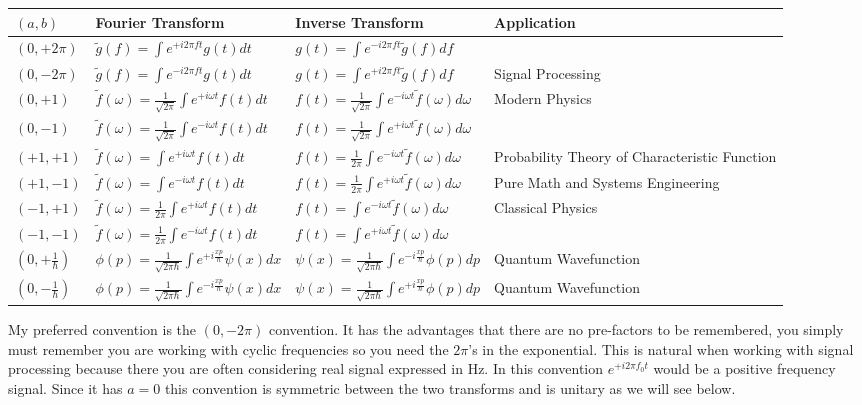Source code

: \documentclass[12pt]{article}
\begin{document}
\begin{center}
\begin{tabularx}{\textwidth}{|m{1.5cm}|m{5cm}|m{5 cm}|X|}
\hline
$(a,b)$ & Fourier Transform & Inverse Transform & Application\\ \hline
$(0,+2\pi)$ & $\tilde{g}(f) = \int e^{+i2\pi f t} g(t) dt$ & $g(t) = \int e^{-i2\pi f t} \tilde{g}(f) df$ & \\ \hline
$(0,-2\pi)$ & $\tilde{g}(f) = \int e^{-i2\pi f t} g(t) dt$ & $g(t) = \int e^{+i2\pi f t} \tilde{g}(f) df$ & Signal Processing\\ \hline
$(0,+1)$ & $\tilde{f}(\omega) = \frac{1}{\sqrt{2\pi}} \int e^{+i\omega t} f(t)dt$ & $f(t) = \frac{1}{\sqrt{2\pi}} \int e^{-i\omega t}\tilde{f}(\omega) d\omega$ & Modern Physics\\ \hline
$(0,-1)$ & $\tilde{f}(\omega) = \frac{1}{\sqrt{2\pi}} \int e^{-i\omega t} f(t)dt$ & $f(t) = \frac{1}{\sqrt{2\pi}} \int e^{+i\omega t}\tilde{f}(\omega) d\omega$ & \\ \hline
$(+1,+1)$ & $\tilde{f}(\omega) = \int e^{+i\omega t} f(t)dt$ & $f(t) = \frac{1}{2\pi} \int e^{-i\omega t}\tilde{f}(\omega) d\omega$ & Probability Theory of Characteristic Function \\ \hline
$(+1,-1)$ & $\tilde{f}(\omega) = \int e^{-i\omega t} f(t)dt$ & $f(t) = \frac{1}{2\pi} \int e^{+i\omega t} \tilde{f}(\omega) d\omega$ & Pure Math and  Systems Engineering\\ \hline
$(-1,+1)$ & $\tilde{f}(\omega) = \frac{1}{2\pi} \int e^{+i\omega t}f(t) dt$ & $f(t) = \int e^{-i\omega t} \tilde{f}(\omega)d\omega$ & Classical Physics\\ \hline
$(-1,-1)$ & $\tilde{f}(\omega) = \frac{1}{2\pi} \int e^{-i\omega t}f(t) dt$ & $f(t) = \int e^{+i\omega t} \tilde{f}(\omega)d\omega$ & \\ \hline
$\left(0, +\frac{1}{\hbar}\right)$ & $\phi(p) = \frac{1}{\sqrt{2\pi \hbar}} \int e^{+i \frac{xp}{\hbar}} \psi(x) dx$ & $\psi(x) = \frac{1}{\sqrt{2\pi \hbar}} \int e^{-i \frac{xp}{\hbar}} \phi(p) dp$ & Quantum Wavefunction\\ \hline
$\left(0, -\frac{1}{\hbar}\right)$ & $\phi(p) = \frac{1}{\sqrt{2\pi \hbar}} \int e^{-i \frac{xp}{\hbar}} \psi(x) dx$ & $\psi(x) = \frac{1}{\sqrt{2\pi \hbar}} \int e^{+i \frac{xp}{\hbar}} \phi(p) dp$ & Quantum Wavefunction\\ \hline
\end{tabularx}
\end{center}

My preferred convention is the $(0,-2\pi)$ convention. It has the advantages that there are no pre-factors to be remembered, you simply must remember you are working with cyclic frequencies so you need the $2\pi$'s in the exponential. This is natural when working with signal processing because there you are often considering real signal expressed in Hz. In this convention $e^{+i2\pi f_0 t}$ would be a positive frequency signal. Since it has $a=0$ this convention is symmetric between the two transforms and is unitary as we will see below.
\end{document}
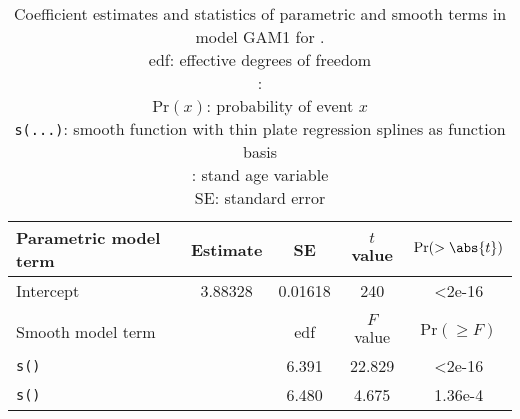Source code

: \begin{singlespace}
  \begin{table}[h]
    \caption{Coefficient estimates and statistics of parametric and smooth terms in model GAM1 for \Spruce{}. \\
      edf: effective degrees of freedom \\
      \texttt{\ProductivityIndexVariableR{}}: \ProductivityIndexVariableText{} \\
      \(\text{Pr}(x)\): probability of event \(x\) \\
      \texttt{s(...)}: smooth function with thin plate regression splines as function basis \\
      \texttt{\StandAgeVariableR{}}: stand age variable \\
      SE: standard error}
    \label{tab:StatisticsGAM1Beech}
    {\tabulinesep=2mm
      \begin{tabu}{L
          S[table-format = 1.5]
          S[table-format = 1.5]
          S[table-format = 3.3]
          S[table-format = 1.2e-2, table-comparator = true]
        }
        \toprule
        Parametric model term & {Estimate} & {SE} & {\(t\) value} & {\(\text{Pr}(> \abs{t})\)} \\
        \midrule
        Intercept & 3.88328 & 0.01618 & 240 & <2e-16 \\
        \\
        Smooth model term &  & {edf} & {\(F\) value} & {\(\text{Pr}(\geq F)\)} \\
        \midrule
        \texttt{s(\StandAgeVariableR{})} & & 6.391 & 22.829 & <2e-16 \\
        \texttt{s(\ProductivityIndexVariableR{})} & & 6.480 & 4.675 & 1.36e-4 \\
        \bottomrule
      \end{tabu}
    }
  \end{table}
\end{singlespace}

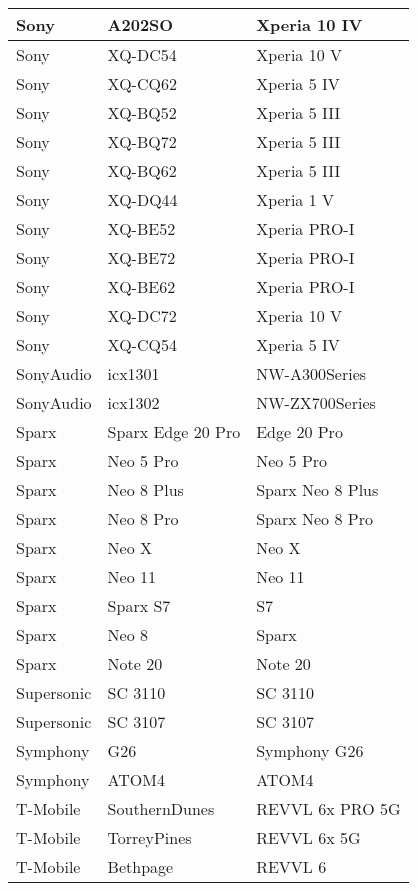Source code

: \begin{tabularx}{\linewidth}{|l|X|X|}
        Sony & A202SO & Xperia 10 IV \\ \hline
        Sony & XQ-DC54 & Xperia 10 V \\ \hline
        Sony & XQ-CQ62 & Xperia 5 IV \\ \hline
        Sony & XQ-BQ52 & Xperia 5 III \\ \hline
        Sony & XQ-BQ72 & Xperia 5 III \\ \hline
        Sony & XQ-BQ62 & Xperia 5 III \\ \hline
        Sony & XQ-DQ44 & Xperia 1 V \\ \hline
        Sony & XQ-BE52 & Xperia PRO-I \\ \hline
        Sony & XQ-BE72 & Xperia PRO-I \\ \hline
        Sony & XQ-BE62 & Xperia PRO-I \\ \hline
        Sony & XQ-DC72 & Xperia 10 V \\ \hline
        Sony & XQ-CQ54 & Xperia 5 IV \\ \hline
        SonyAudio & icx1301 & NW-A300Series \\ \hline
        SonyAudio & icx1302 & NW-ZX700Series \\ \hline
        Sparx & Sparx Edge 20 Pro & Edge 20 Pro \\ \hline
        Sparx & Neo 5 Pro & Neo 5 Pro \\ \hline
        Sparx & Neo 8 Plus & Sparx Neo 8 Plus \\ \hline
        Sparx & Neo 8 Pro & Sparx Neo 8 Pro \\ \hline
        Sparx & Neo X & Neo X \\ \hline
        Sparx & Neo 11 & Neo 11 \\ \hline
        Sparx & Sparx S7 & S7 \\ \hline
        Sparx & Neo 8 & Sparx \\ \hline
        Sparx & Note 20 & Note 20 \\ \hline
        Supersonic & SC 3110 & SC 3110 \\ \hline
        Supersonic & SC 3107 & SC 3107 \\ \hline
        Symphony & G26 & Symphony G26 \\ \hline
        Symphony & ATOM4 & ATOM4 \\ \hline
        T-Mobile & SouthernDunes & REVVL 6x PRO 5G \\ \hline
        T-Mobile & TorreyPines & REVVL 6x 5G \\ \hline
        T-Mobile & Bethpage & REVVL 6 \\ \hline

\end{tabularx}
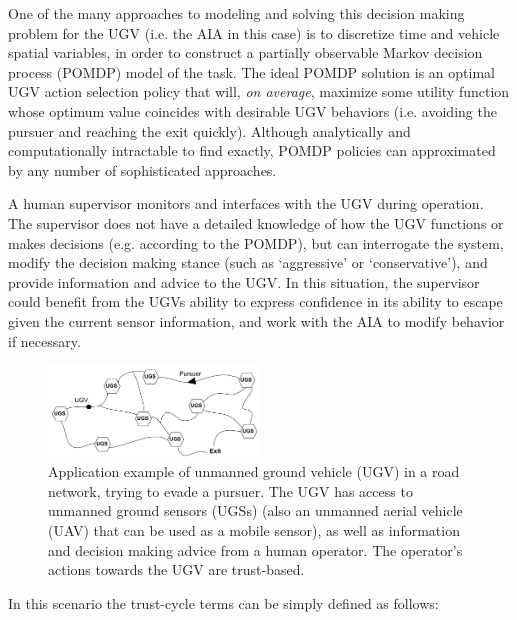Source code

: One of the many approaches to modeling and solving this decision making problem for the UGV (i.e. the AIA in this case) is to discretize time and vehicle spatial variables, in order to construct a partially observable Markov decision process (POMDP) model of the task. 
The ideal POMDP solution is an optimal UGV action selection policy that will, \emph{on average}, maximize some utility function whose optimum value coincides with desirable UGV behaviors (i.e. avoiding the pursuer and reaching the exit quickly). 
Although analytically and computationally intractable to find exactly, POMDP policies can approximated by any number of sophisticated approaches.

    A human supervisor monitors and interfaces with the UGV during operation. The supervisor does not have a detailed knowledge of how the UGV functions or makes decisions (e.g. according to the POMDP), but can interrogate the system, modify the decision making stance (such as `aggressive' or `conservative'), and provide information and advice to the UGV. In this situation, the supervisor could benefit from the UGVs ability to express confidence in its ability to escape given the current sensor information, and work with the AIA to modify behavior if necessary. 
    
	\begin{figure}[htbp]
    	\centering
     	\includegraphics[width=0.5\textwidth]{Figures/RoadNet}
    	\caption{Application example of unmanned ground vehicle (UGV) in a road network, trying to evade a pursuer. The UGV has access to unmanned ground sensors (UGSs) (also an unmanned aerial vehicle (UAV) that can be used as a mobile sensor), as well as information and decision making advice from a human operator. The operator's actions towards the UGV are trust-based.}
        \label{fig:RoadNet}
    \end{figure}

    In this scenario the trust-cycle terms can be simply defined as follows:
——
Only the lines from the beginning of the records through the line bearing "Signal Processing\\ \hline" belong in the answer, copied word for word with pictures left out.

Source code

: \documentclass[12pt]{article}
\begin{document}
\begin{center}
\begin{tabularx}{\textwidth}{|m{1.5cm}|m{5cm}|m{5 cm}|X|}
\hline
$(a,b)$ & Fourier Transform & Inverse Transform & Application\\ \hline
$(0,+2\pi)$ & $\tilde{g}(f) = \int e^{+i2\pi f t} g(t) dt$ & $g(t) = \int e^{-i2\pi f t} \tilde{g}(f) df$ & \\ \hline
$(0,-2\pi)$ & $\tilde{g}(f) = \int e^{-i2\pi f t} g(t) dt$ & $g(t) = \int e^{+i2\pi f t} \tilde{g}(f) df$ & Signal Processing\\ \hline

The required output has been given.